Nie wiadomo o co chodzi, spróbuj tak:

dzieci są inne, mają w sobie beztroskę. Dorośli zaś...

Cytat:
a on wcale nie przejmował się tym. W ręku niósł jakiś kolorowy obraz, a z kieszeni sterczał mu długi pędzel. Nawet uśmiechnął się w moją stronę i nie w sposób, w jaki uśmiechają się tamci – oni sztywno i zgodnie z regułą; on zaś po swojemu, wesoło, szelmowsko i porozumiewawczo, choć nie znaliśmy się.


wcale się tym nie przejmował (szyk)
mu do wycięcia
pogrubiłam powtórki
uśmiechnął się do mnie, a nie w moją stronę

Cytat:
i bez niewidzialnych łańcuchów na kostkach, z pełną świadomością i pewnością, że świat jest taki a taki. On wiedział dużo i widział też niemało; jestem pewien, że nie starał się nie widzieć lub podporządkowywać. On był i to niemal biło od niego, choć inni ludzie nie dostrzegali owego faktu. Inni ludzie umiejętnie nie widzieli.

powtórki
Cytat:
Radowałem się już gdy wyłonił się zza zakrętu uliczki i szedł ku mnie, lecz kiedy zbliżył się

3 razy się

Nudne to strasznie, w opowieści brak dynamizmu, jakiegoś polotu. Przemyślenie ciekawe, ale przekazane nieatrakcyjnie. Nie porwało mnie. Technicznie kiepsko. Za dużo i, się, a,i zaimków. Za długie zdania. Pod koniec braki w przecinkach, jakby zapas się wyczerpał. Do gruntownej przeróbki.
Pozdrawiam.
Kajka78 dnia 06.10.2009 11:07 Ocena: Dobre
koniec mnnie zaskoczył. podoba mi sie pomysł. ode mnie czwórka
Usunięty dnia 06.10.2009 12:58 Ocena: Przeciętne
Cytat:
Nie widzę więcej, niż po horyzont,

horyzont w mieście?

Cytat:
chowa się za koronami klonów, które są zaraz za mną,

ale że jak?
Cytat:
dopóki nie wypłucze ich chłodny wiatr

wypłucze?

Cytat:
długie włosy pozostawione samym sobie

:lol:

Cytat:
Potem zniknął za ogrodzeniem parku i już więcej go zauważył

:confused:

Ech, powiedz szczerze: czy to jest wypracowanie z podstawówki? Język w miarę poprawny, chociaż zdarzają się wpadki, ale sam pomysł nie trafiony, w dodatku przedstawiony strasznie nudno.
waikhru dnia 06.10.2009 13:09 Ocena: Przeciętne
Niestety, nie podoba mi się. Zbyt wydumane. Zdania są, wg mnie, napompowane do granic możliwości, a poza tym tekst sprawia wrażenie niemiłosiernie "pochlastanego". Każde zdanie jest odrębnym tworem, nie łączy się z następnym w jedną, spójną całość. Za mało ciekawej akcji, zbyt dużo frazesów.
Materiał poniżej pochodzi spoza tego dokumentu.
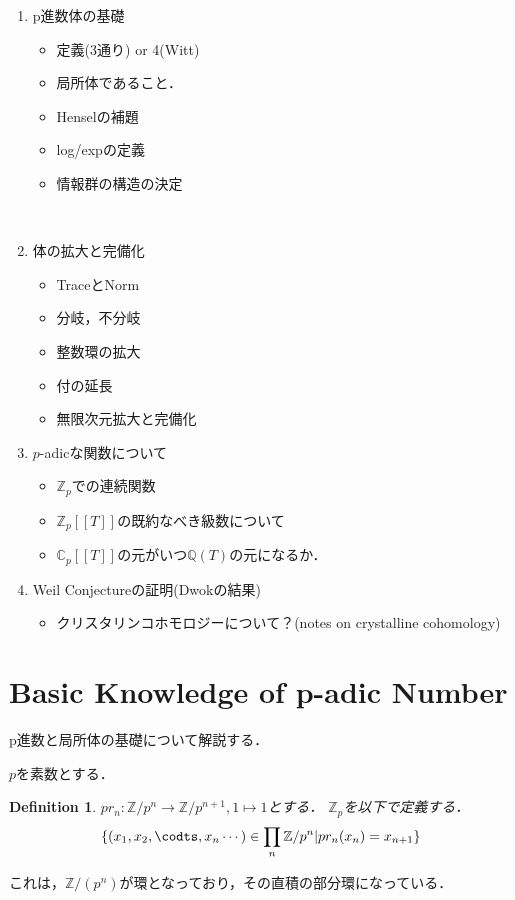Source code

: \documentclass{ujarticle}
\newtheorem{dfn}[thm]{Definition}
\begin{document}
\begin{enumerate}
  \item p進数体の基礎
  \begin{itemize}
    \item 定義(3通り) or 4(Witt)
    \item 局所体であること．
    \item Henselの補題
    \item log/expの定義
    \item 情報群の構造の決定
  \end{itemize}
　\item 体の拡大と完備化
   \begin{itemize}
     \item TraceとNorm
     \item 分岐，不分岐
     \item 整数環の拡大
     \item 付の延長
     \item 無限次元拡大と完備化
   \end{itemize}
   \item $p$-adicな関数について
    \begin{itemize}
      \item $\mathbb{Z}_p$での連続関数
      \item $\mathbb{Z}_p[[T]]$の既約なべき級数について
      \item $\mathbb{C}_p[[T]]$の元がいつ$\mathbb{Q}(T)$の元になるか．
    \end{itemize}
    \item Weil Conjectureの証明(Dwokの結果)
    \begin{itemize}
      \item クリスタリンコホモロジーについて？(notes on crystalline cohomology)
    \end{itemize}
\end{enumerate}

\section{Basic Knowledge of p-adic Number}
\label{sec:p-adic Number}
p進数と局所体の基礎について解説する．

$p$を素数とする．
\begin{dfn}
$pr_n:\mathbb{Z}/p^n \to \mathbb{Z}/p^{n+1},1 \mapsto 1$とする．
$\mathbb{Z}_p$を以下で定義する．
\begin{equation*}
 \{(x_1,x_2,\codts,x_n\cdots) \in \prod_{n} \mathbb{Z}/p^n | pr_n(x_n)=x_{n+1} \}
\end{equation*}
\end{dfn}
これは，$\mathbb{Z}/(p^n)$が環となっており，その直積の部分環になっている．
\end{document}
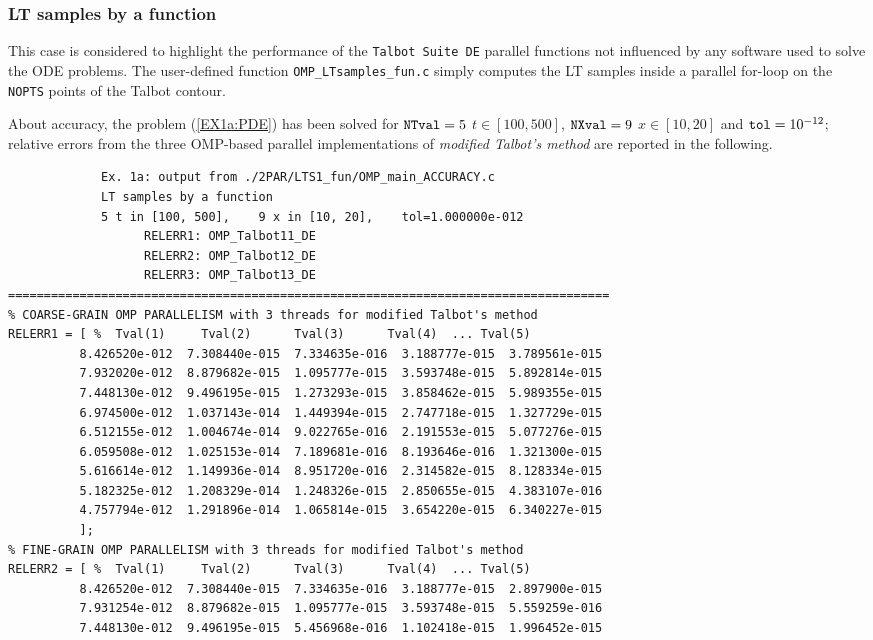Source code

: \documentclass[a4paper,10pt]{report}%
\begin{document}
\subsubsection{LT samples by a function}
This case is considered to highlight the performance of the {\tt Talbot Suite DE} parallel functions not influenced by any software used to solve the ODE problems. The user-defined function
{\tt OMP\_LTsamples\_fun.c} simply computes the LT samples inside a parallel for-loop on the {\tt NOPTS} points of
the Talbot contour.

About accuracy, the problem (\ref{EX1a:PDE}) has been solved for ${\tt NTval}=5$ $t\in[100, 500]$, ${\tt NXval}=9$
$x\in[10,20]$ and ${\tt tol}=10^{-12}$; relative errors from the three OMP-based parallel implementations of
{\em modified Talbot's method} are reported in the following.
\begin{lstlisting}
             Ex. 1a: output from ./2PAR/LTS1_fun/OMP_main_ACCURACY.c
             LT samples by a function
             5 t in [100, 500],    9 x in [10, 20],    tol=1.000000e-012
                   RELERR1: OMP_Talbot11_DE
                   RELERR2: OMP_Talbot12_DE
                   RELERR3: OMP_Talbot13_DE
====================================================================================
% COARSE-GRAIN OMP PARALLELISM with 3 threads for modified Talbot's method
RELERR1 = [ %  Tval(1)     Tval(2)      Tval(3)      Tval(4)  ... Tval(5)
          8.426520e-012  7.308440e-015  7.334635e-016  3.188777e-015  3.789561e-015
          7.932020e-012  8.879682e-015  1.095777e-015  3.593748e-015  5.892814e-015
          7.448130e-012  9.496195e-015  1.273293e-015  3.858462e-015  5.989355e-015
          6.974500e-012  1.037143e-014  1.449394e-015  2.747718e-015  1.327729e-015
          6.512155e-012  1.004674e-014  9.022765e-016  2.191553e-015  5.077276e-015
          6.059508e-012  1.025153e-014  7.189681e-016  8.193646e-016  1.321300e-015
          5.616614e-012  1.149936e-014  8.951720e-016  2.314582e-015  8.128334e-015
          5.182325e-012  1.208329e-014  1.248326e-015  2.850655e-015  4.383107e-016
          4.757794e-012  1.291896e-014  1.065814e-015  3.654220e-015  6.340227e-015
          ];
% FINE-GRAIN OMP PARALLELISM with 3 threads for modified Talbot's method
RELERR2 = [ %  Tval(1)     Tval(2)      Tval(3)      Tval(4)  ... Tval(5)
          8.426520e-012  7.308440e-015  7.334635e-016  3.188777e-015  2.897900e-015
          7.931254e-012  8.879682e-015  1.095777e-015  3.593748e-015  5.559259e-016
          7.448130e-012  9.496195e-015  5.456968e-016  1.102418e-015  1.996452e-015

\end{lstlisting}
\end{document}
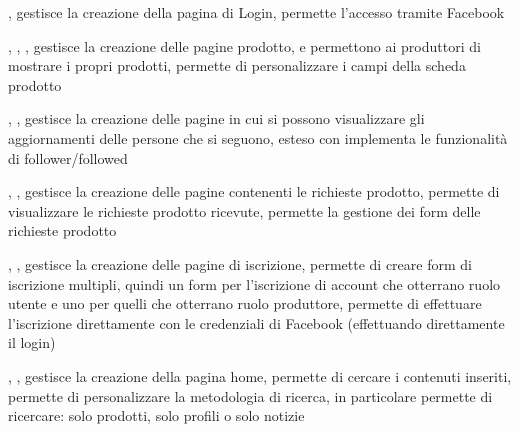 
{, }
{ gestisce la creazione della pagina di Login,  permette l'accesso tramite Facebook}


{, , , }
{ gestisce la creazione delle pagine prodotto,  e  permettono ai produttori di mostrare i propri prodotti,  permette di personalizzare i campi della scheda prodotto}


{, , }
{ gestisce la creazione delle pagine in cui si possono visualizzare gli aggiornamenti delle persone che si seguono,  esteso con  implementa le funzionalità di follower/followed}


{, , }
{ gestisce la creazione delle pagine contenenti le richieste prodotto,  permette di visualizzare le richieste prodotto ricevute,  permette la gestione dei form delle richieste prodotto}


{, , }
{ gestisce la creazione delle pagine di iscrizione,  permette di creare form di iscrizione multipli, quindi un form per l'iscrizione di account che otterrano ruolo utente e uno per quelli che otterrano ruolo produttore,  permette di effettuare l'iscrizione direttamente con le credenziali di Facebook (effettuando direttamente il login)}


{, , }
{ gestisce la creazione della pagina home,  permette di cercare i contenuti inseriti,  permette di personalizzare la metodologia di ricerca, in particolare permette di ricercare: solo prodotti, solo profili o solo notizie}


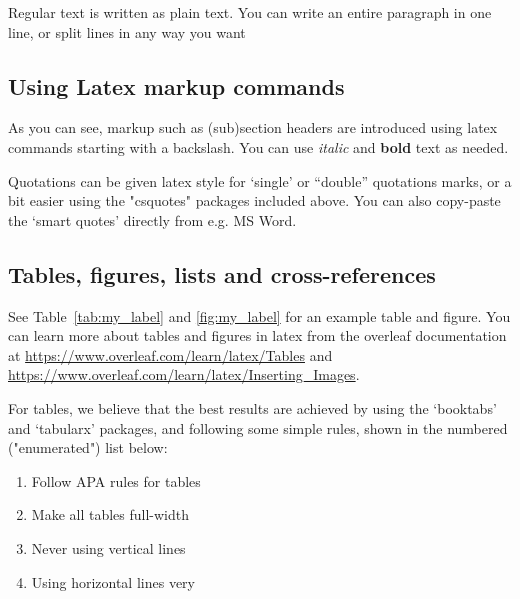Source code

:




Regular text is written as plain text. 
You can write an entire paragraph in one line, 
or split lines in any way you want

\subsection{Using Latex markup commands}

As you can see, markup such as (sub)section headers are introduced using latex commands starting with a backslash.
You can use \textit{italic} and \textbf{bold} text as needed. 

Quotations can be given latex style for `single' or ``double'' quotations marks,
or a bit easier using the "csquotes" packages included above.
You can also copy-paste the ‘smart quotes’ directly from e.g. MS Word.

\subsection{Tables, figures, lists and cross-references}

See Table~\ref{tab:my_label} and \ref{fig:my_label} for an example table and figure.
You can learn more about tables and figures in latex from the overleaf documentation at
\url{https://www.overleaf.com/learn/latex/Tables} and \url{https://www.overleaf.com/learn/latex/Inserting_Images}.

For tables, we believe that the best results are achieved by using the `booktabs' and `tabularx' packages,
and following some simple rules, shown in the numbered ("enumerated") list below:
\begin{enumerate}
    \item Follow APA rules for tables
    \item Make all tables full-width
    \item Never using vertical lines
    \item Using horizontal lines very 
\end{enumerate}

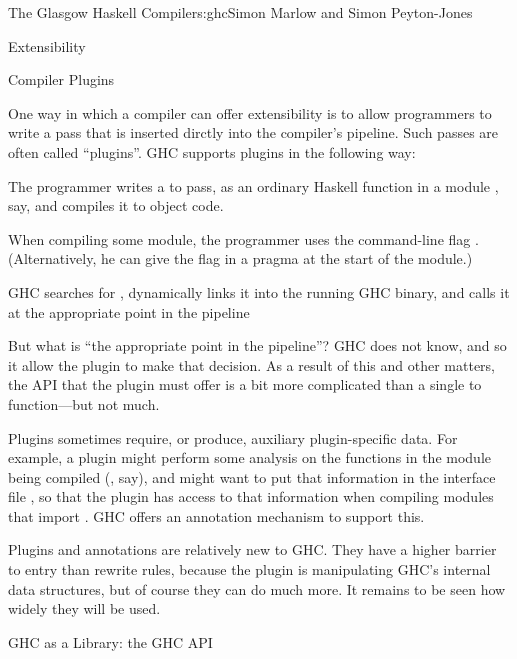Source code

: \begin{aosachapter}{The Glasgow Haskell Compiler}{s:ghc}{Simon Marlow and Simon Peyton-Jones}
\begin{aosasect1}{Extensibility}
\begin{aosasect2}{User-Defined Rewrite Rules}
{\end{aosasect2}

\begin{aosasect2}{Compiler Plugins}

One way in which a compiler can offer extensibility is to allow
programmers to write a pass that is inserted dirctly into the
compiler's pipeline.  Such passes are often called ``plugins''.  GHC
supports plugins in the following way:

\begin{aosaitemize}

\item The programmer writes a \Core{} to \Core{} pass, as an ordinary
  Haskell function in a module , say, and compiles it to
  object code.

\item When compiling some module, the programmer uses the command-line
  flag .  (Alternatively, he can give the flag in a
  pragma at the start of the module.)

\item GHC searches for , dynamically links it into the
  running GHC binary, and calls it at the appropriate point in the
  pipeline

\end{aosaitemize}

But what is ``the appropriate point in the pipeline''?  GHC does not
know, and so it allow the plugin to make that decision.  As a result
of this and other matters, the API that the plugin must offer is a bit
more complicated than a single \Core{} to \Core{} function---but not
much.

Plugins sometimes require, or produce, auxiliary plugin-specific data.
For example, a plugin might perform some analysis on the functions in
the module being compiled (, say), and might want to put
that information in the interface file , so that the plugin
has access to that information when compiling modules that import
.  GHC offers an annotation mechanism to support this.

Plugins and annotations are relatively new to GHC.  They have a higher
barrier to entry than rewrite rules, because the plugin is
manipulating GHC's internal data structures, but of course they can do
much more.  It remains to be seen how widely they will be used.

\end{aosasect2}

\begin{aosasect2}{GHC as a Library: the GHC API}
\label{s:ghcapi}


\end{aosasect2}
\end{aosasect1}
\end{aosachapter}
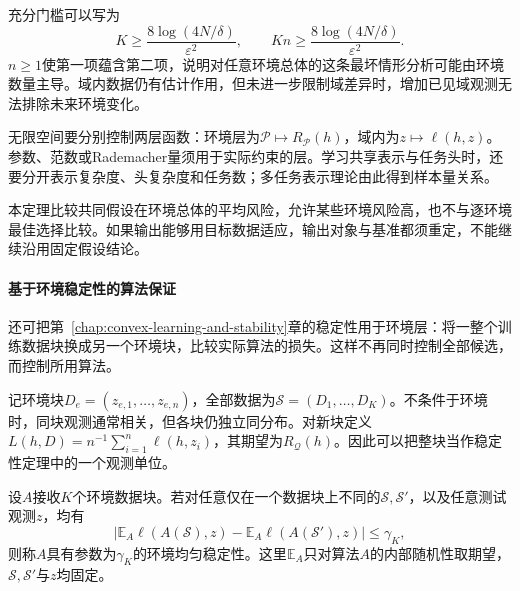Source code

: 充分门槛可以写为
\[
 K\geq\frac{8\log(4N/\delta)}{\varepsilon^2},\qquad
 Kn\geq\frac{8\log(4N/\delta)}{\varepsilon^2}.
\]
$n\geq1$使第一项蕴含第二项，说明对任意环境总体的这条最坏情形分析可能由环境数量主导。域内数据仍有估计作用，但未进一步限制域差异时，增加已见域观测无法排除未来环境变化。

无限空间要分别控制两层函数：环境层为$\mathcal P\mapsto R_{\mathcal P}(h)$，域内为$z\mapsto\ell(h,z)$。参数、范数或Rademacher量须用于实际约束的层。学习共享表示与任务头时，还要分开表示复杂度、头复杂度和任务数；多任务表示理论由此得到样本量关系。

本定理比较共同假设在环境总体的平均风险，允许某些环境风险高，也不与逐环境最佳选择比较。如果输出能够用目标数据适应，输出对象与基准都须重定，不能继续沿用固定假设结论。

\paragraph{基于环境稳定性的算法保证}
\label{sec:dg-environment-stability}

还可把第~\ref{chap:convex-learning-and-stability}章的稳定性用于环境层：将一整个训练数据块换成另一个环境块，比较实际算法的损失。这样不再同时控制全部候选，而控制所用算法。

记环境块$D_e=(z_{e,1},\ldots,z_{e,n})$，全部数据为$\mathcal S=(D_1,\ldots,D_K)$。不条件于环境时，同块观测通常相关，但各块仍独立同分布。对新块定义$L(h,D)=n^{-1}\sum_{i=1}^n\ell(h,z_i)$，其期望为$R_{\mathcal Q}(h)$。因此可以把整块当作稳定性定理中的一个观测单位。

\begin{definition}[环境均匀稳定性]
\label{def:environment-stability}
设$A$接收$K$个环境数据块。若对任意仅在一个数据块上不同的$\mathcal S,\mathcal S'$，以及任意测试观测$z$，均有
\[
 \left|\mathbb E_A\ell(A(\mathcal S),z)
       -\mathbb E_A\ell(A(\mathcal S'),z)\right|\leq\gamma_K,
\]
则称$A$具有参数为$\gamma_K$的环境均匀稳定性。这里$\mathbb E_A$只对算法$A$的内部随机性取期望，$\mathcal S,\mathcal S'$与$z$均固定。
\end{definition}

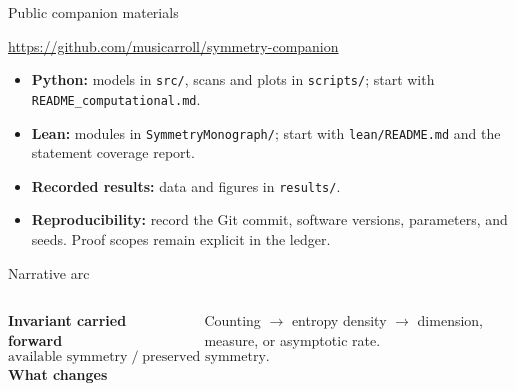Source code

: \begin{frame}{Public companion materials}
  \begin{center}
    \url{https://github.com/musicarroll/symmetry-companion}
  \end{center}
  \begin{itemize}
    \item \textbf{Python:} models in \texttt{src/}, scans and plots in
      \texttt{scripts/}; start with \texttt{README\_computational.md}.
    \item \textbf{Lean:} modules in \texttt{SymmetryMonograph/}; start with
      \texttt{lean/README.md} and the statement coverage report.
    \item \textbf{Recorded results:} data and figures in \texttt{results/}.
    \item \textbf{Reproducibility:} record the Git commit, software versions,
      parameters, and seeds. Proof scopes remain explicit in the ledger.
  \end{itemize}
\end{frame}

\begin{frame}{Narrative arc}
  \begin{center}
  \end{center}

  \vspace{1em}
  \begin{columns}[T]
      \textbf{Invariant carried forward}
      \[
        \text{available symmetry}\;/\;\text{preserved symmetry}.
      \]
      \textbf{What changes}

      Counting $\to$ entropy density $\to$ dimension, measure, or asymptotic
      rate.
  \end{columns}
\end{frame}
Dopiero teraz zauważyłam kategorię... Humoreska?! Gdzie? Kiedy? Jak?
Jack Duck dnia 06.10.2009 14:49
Do waikhru - akcji być nie może, gdyż opowiadanie jest tworem mocno statycznym. Humoreska, tyle, że średnio udana.
Do Oke: tak, horyzont w mieście. Horyzont jest zawsze i wszędzie, tak jak pupa zawżdy z tyłu się znajduje ;p. Za bohaterem rosną klony, za ich koronami zaś chowa się słońce. Co do włosów, to nie bardzo jest co tłumaczyć. Odnośnie parku - powinno być "zauważyłem", już poprawiam.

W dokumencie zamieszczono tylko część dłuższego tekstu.